Short answer: For subcubic graphs, it has been proved that the condition $(|G_i|\le i+k)$ ensures the existence of a longest sequence of the kind being considered. As far as I know, similar conditions haven't (yet) been proved sufficient for that purpose in more-general cases.

Longer answer: The Robertson–Seymour theorem states that finite undirected graphs, quasi-ordered by the graph minor relation, form a well-quasi-ordering; i.e., there is no infinite sequence of such graphs that avoids having some element being a minor of some other element. Thus, every sequence that avoids such an embedding must be finite.

However, without further restrictions, such emdedding-free finite sequences can be arbitrarily long. Ensuring the existence of a maximum attainable length of such sequences is the purpose of the additional condition $(|G_i|\le i+k)$, which imposes a maximum size on each graph in the sequence -- but only for certain kinds of graph has it has been proved that this condition (or a similar condition) is indeed sufficient for this purpose.

Friedman showed the sufficiency of this condition for subcubic graphs (both simple and non-simple); so, for such kinds of graph, it is known that there exists a longest sequence $G_1,G_2,\dots,G_n$ such that $|G_i|\le i+k$ and no $G_i$ is a minor of $G_j$, where $i < j$.
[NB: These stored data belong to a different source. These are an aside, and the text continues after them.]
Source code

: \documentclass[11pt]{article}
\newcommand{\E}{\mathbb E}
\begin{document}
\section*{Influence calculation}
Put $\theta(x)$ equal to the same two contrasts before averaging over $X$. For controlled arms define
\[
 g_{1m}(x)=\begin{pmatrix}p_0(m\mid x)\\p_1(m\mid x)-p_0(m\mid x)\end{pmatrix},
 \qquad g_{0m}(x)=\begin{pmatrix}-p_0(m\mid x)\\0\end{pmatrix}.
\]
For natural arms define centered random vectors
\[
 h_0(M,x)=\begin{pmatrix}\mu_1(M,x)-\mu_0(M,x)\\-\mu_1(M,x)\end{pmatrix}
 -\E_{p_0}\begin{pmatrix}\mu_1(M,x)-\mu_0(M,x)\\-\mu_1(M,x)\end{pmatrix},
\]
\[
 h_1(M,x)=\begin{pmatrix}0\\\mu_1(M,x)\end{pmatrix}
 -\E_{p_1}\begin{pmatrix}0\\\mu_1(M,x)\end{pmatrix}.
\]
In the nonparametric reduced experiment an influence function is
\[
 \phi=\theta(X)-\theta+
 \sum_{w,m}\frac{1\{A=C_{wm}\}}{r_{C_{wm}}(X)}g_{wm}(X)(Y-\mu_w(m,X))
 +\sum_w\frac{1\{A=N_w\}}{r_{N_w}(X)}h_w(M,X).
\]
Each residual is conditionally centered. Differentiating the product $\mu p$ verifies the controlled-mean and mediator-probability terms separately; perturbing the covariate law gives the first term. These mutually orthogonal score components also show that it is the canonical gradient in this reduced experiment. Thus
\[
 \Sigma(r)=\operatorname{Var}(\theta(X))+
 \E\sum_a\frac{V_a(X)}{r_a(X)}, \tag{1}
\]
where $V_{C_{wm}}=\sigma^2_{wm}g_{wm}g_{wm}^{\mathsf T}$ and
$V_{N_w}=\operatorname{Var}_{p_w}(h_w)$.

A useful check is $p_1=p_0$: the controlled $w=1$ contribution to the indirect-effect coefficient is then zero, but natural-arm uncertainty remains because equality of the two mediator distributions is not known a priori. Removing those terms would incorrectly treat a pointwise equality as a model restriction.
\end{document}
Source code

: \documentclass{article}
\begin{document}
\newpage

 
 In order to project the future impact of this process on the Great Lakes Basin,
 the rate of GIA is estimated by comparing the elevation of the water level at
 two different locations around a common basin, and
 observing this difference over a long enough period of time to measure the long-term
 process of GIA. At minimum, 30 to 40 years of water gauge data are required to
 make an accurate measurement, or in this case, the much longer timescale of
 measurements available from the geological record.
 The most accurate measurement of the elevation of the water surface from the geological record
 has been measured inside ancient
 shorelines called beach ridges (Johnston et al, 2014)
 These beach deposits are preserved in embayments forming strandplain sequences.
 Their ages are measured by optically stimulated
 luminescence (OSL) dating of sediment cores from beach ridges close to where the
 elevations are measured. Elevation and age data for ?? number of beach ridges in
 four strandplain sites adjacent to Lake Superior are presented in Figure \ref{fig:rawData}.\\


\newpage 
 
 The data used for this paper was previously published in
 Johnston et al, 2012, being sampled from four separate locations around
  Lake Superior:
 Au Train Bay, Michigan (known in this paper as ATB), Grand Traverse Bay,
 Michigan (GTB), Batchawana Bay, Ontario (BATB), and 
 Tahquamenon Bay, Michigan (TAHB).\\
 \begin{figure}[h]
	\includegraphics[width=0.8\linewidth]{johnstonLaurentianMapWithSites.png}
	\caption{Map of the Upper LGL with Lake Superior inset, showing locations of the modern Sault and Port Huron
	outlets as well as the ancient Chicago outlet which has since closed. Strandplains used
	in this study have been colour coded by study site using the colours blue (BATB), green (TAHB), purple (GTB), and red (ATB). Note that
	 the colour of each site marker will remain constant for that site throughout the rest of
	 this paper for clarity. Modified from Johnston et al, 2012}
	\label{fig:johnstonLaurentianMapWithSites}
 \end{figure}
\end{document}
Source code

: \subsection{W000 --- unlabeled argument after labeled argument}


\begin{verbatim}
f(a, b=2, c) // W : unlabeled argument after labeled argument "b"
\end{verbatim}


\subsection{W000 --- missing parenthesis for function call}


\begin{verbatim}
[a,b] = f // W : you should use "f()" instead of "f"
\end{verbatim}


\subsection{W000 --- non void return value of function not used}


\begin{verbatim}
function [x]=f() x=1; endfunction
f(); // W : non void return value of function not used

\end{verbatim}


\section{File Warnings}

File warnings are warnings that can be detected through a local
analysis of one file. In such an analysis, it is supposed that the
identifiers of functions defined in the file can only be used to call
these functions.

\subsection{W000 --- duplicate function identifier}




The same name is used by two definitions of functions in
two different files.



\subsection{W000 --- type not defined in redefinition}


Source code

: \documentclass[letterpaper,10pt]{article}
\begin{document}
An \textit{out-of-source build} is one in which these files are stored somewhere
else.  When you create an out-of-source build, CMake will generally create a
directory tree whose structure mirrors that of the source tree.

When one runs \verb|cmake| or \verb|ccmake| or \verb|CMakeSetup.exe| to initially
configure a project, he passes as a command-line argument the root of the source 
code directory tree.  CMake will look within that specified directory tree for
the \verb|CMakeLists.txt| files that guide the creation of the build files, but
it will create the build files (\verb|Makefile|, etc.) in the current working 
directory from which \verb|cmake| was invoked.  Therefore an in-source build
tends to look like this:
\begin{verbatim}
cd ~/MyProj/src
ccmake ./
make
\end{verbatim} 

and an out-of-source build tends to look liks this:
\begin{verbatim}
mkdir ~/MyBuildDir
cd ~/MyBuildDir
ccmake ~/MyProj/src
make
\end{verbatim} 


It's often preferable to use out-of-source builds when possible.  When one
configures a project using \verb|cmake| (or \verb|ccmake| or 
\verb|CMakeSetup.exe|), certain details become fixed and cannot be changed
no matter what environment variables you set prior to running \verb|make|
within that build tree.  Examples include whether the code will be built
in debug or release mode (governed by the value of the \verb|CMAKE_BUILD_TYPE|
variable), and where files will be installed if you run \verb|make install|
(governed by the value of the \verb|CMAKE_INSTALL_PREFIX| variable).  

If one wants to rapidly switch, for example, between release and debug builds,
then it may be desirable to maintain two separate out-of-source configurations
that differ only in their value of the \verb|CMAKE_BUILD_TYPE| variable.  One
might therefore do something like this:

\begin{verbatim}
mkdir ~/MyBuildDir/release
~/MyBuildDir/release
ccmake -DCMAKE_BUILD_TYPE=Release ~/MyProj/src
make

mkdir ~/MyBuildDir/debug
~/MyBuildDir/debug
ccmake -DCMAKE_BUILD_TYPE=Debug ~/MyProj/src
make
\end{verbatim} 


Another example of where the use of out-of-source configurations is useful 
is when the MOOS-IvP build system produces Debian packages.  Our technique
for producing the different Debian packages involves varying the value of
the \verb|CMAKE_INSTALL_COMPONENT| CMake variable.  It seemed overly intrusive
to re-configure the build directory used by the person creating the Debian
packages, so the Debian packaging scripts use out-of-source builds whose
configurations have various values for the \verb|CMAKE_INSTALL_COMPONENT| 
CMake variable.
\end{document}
An easier-to-understand special case of this is Higman's lemma applied to sequences of finite words on a finite alphabet. Every sequence that avoids having some element a subsequence of some other element must be finite, but such sequences can be arbitrarily long. However, if we impose the additional condition that the $i$th word in the sequence have length at most $i$, then it can be shown that there exists a maximum attainable length of such embedding-free sequences. (This is the basis of Friedman's "Block subsequence theorem". See also Higman's game.)